By Kim Scott
Collaborative Counseling Center
Beginning sometime around Thanksgiving and continuing through New Years Day everywhere we go store clerks, colleagues, and random strangers on the streets say, “Happy Holidays” or something along those lines. They inquire about our plans for the holidays, while sharing all of the fun and family time they plan to experience. They decorate for the holidays and proudly display all of the holiday cards they have received. For those of us in close communities or with loving families, this can be a welcome diversion from our day-to-day lives. It can warm our hearts and remind us of all that we have to be thankful for.
Unfortunately, for those who do not have a loving family or for those who suffer from depression or anxiety, all of the holiday hoopla can be extremely painful. It can remind them of everything they do not have. It can stir up deep feelings of grief and loss. This is a side of the holidays that is seldom talked about, which further contributes to the painful feelings of loneliness experienced by our acquaintances, colleagues and neighbors who are not part of a loving community. It further contributes to the feeling of being on the outside looking in. Often those in our circle who are suffering during the holidays don’t share their pain because they feel so ashamed to be alone. It’s as if being alone on the holidays is their dirty little secret and it’s their fault.
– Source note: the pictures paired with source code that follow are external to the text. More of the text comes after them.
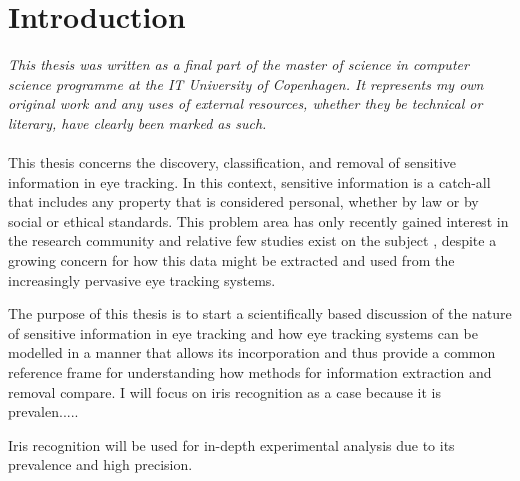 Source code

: \chapter{Introduction}
\emph{This thesis was written as a final part of the master of science in computer science programme at the IT University of Copenhagen. It represents my own original work and any uses of external resources, whether they be technical or literary, have clearly been marked as such.}
\\
\\
\noindent This thesis concerns the discovery, classification, and removal of sensitive information in eye tracking. In this context, sensitive information is a catch-all that includes any property that is considered personal, whether by law or by social or ethical standards. This problem area has only recently gained interest in the research community and relative few studies exist on the subject \parencite{BRENDAN_ARTICLE, BRENDAN_SNOW, differential-general, differential-general-two, privaceye}, despite a growing concern for how this data might be extracted and used from the increasingly pervasive eye tracking systems. 

The purpose of this thesis is to start a scientifically based discussion of the nature of sensitive information in eye tracking and how eye tracking systems can be modelled in a manner that allows its incorporation and thus provide a common reference frame for understanding how methods for information extraction and removal compare. I will focus on iris recognition as a case because it is prevalen.....

Iris recognition will be used for in-depth experimental analysis due to its prevalence and high precision.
They may be thinking, “If I were lovable or worthwhile, I wouldn’t be alone.”
To give back during this holiday season you can make a big difference in someone’s life simply by reaching out to a lonely acquaintance, neighbor, or colleague. Rather than turning a blind eye to those who are alone or in pain this holiday session, below are some ways you can give to the people in you daily life.
- Look for the subtle clues that someone in your sphere of influence is going to be alone for the holidays. Notice the person who never talks about their holiday plans or who walks away as soon as the holidays come up in conversation, and invite them to join you and your family.
- While you are bubbling over about your holiday plans, remember that this is a very painful time for others, so watch their reactions and if they aren’t sharing glowing stories of their upcoming holiday merriment, maybe you can take your enthusiasm down a notch.
- Share what is real. Yes, the holidays and family time can be great. It can also be stressful when you are anticipating how Aunt Sally will criticize you for gaining weight, or how you are overspending so that it doesn’t look like your sister-in-law gives better gifts, or the pain you feel that your dad has never said, “I love you” and will actually hardly acknowledge your presence. Remember to share some of these realities too (with friends and closer colleagues). Just knowing that others are experiencing some of what they experience can take away some of the overwhelming loneliness and shame.
- Cast your show of gratitude wide. Sometimes just a card or small gift given to the security guard at your office or some cookies given to the older woman, who lives next door, can bring some of the holiday cheer to them. It can let the more distant members of your circle know that they matter to you. It is a way to reach out and touch people in your life who may be feeling invisible and ignored during the holiday flurry.
- When someone responds to your inquires about their holiday plans with, “I am just going to have a quiet holiday at home.” Don’t go on about the busyness of your holiday plans. This will only make them feel more alone and peculiar. Acknowledge and validate their choice, “A quiet holiday at home can be really nice. You get to come back to work in the New Year rejuvenated.” This can also be a great time to re-invite them to your house. “If you decide that you would like to mix it up a bit, I would love to have you drop by my house, then you can meet my crazy Aunt Sally and help talk me off the ledge when she asks me how I have gained so much weight.”
- Always give your phone number, address and time of the get-together when inviting someone to your house, even if they say “no.” A kind way to phrase this would be, “Well if you change your mind here is my contact information. Just call to let me know you are coming.” Or, “Feel free to drop by if you change your mind. It is very informal and we would love to have you join us.”
Of course it is okay for you to be joyous, and happy, and to feel very loved during the holidays, just remember that others may not be as fortunate. And, the best gift you can give them is the gift of understanding.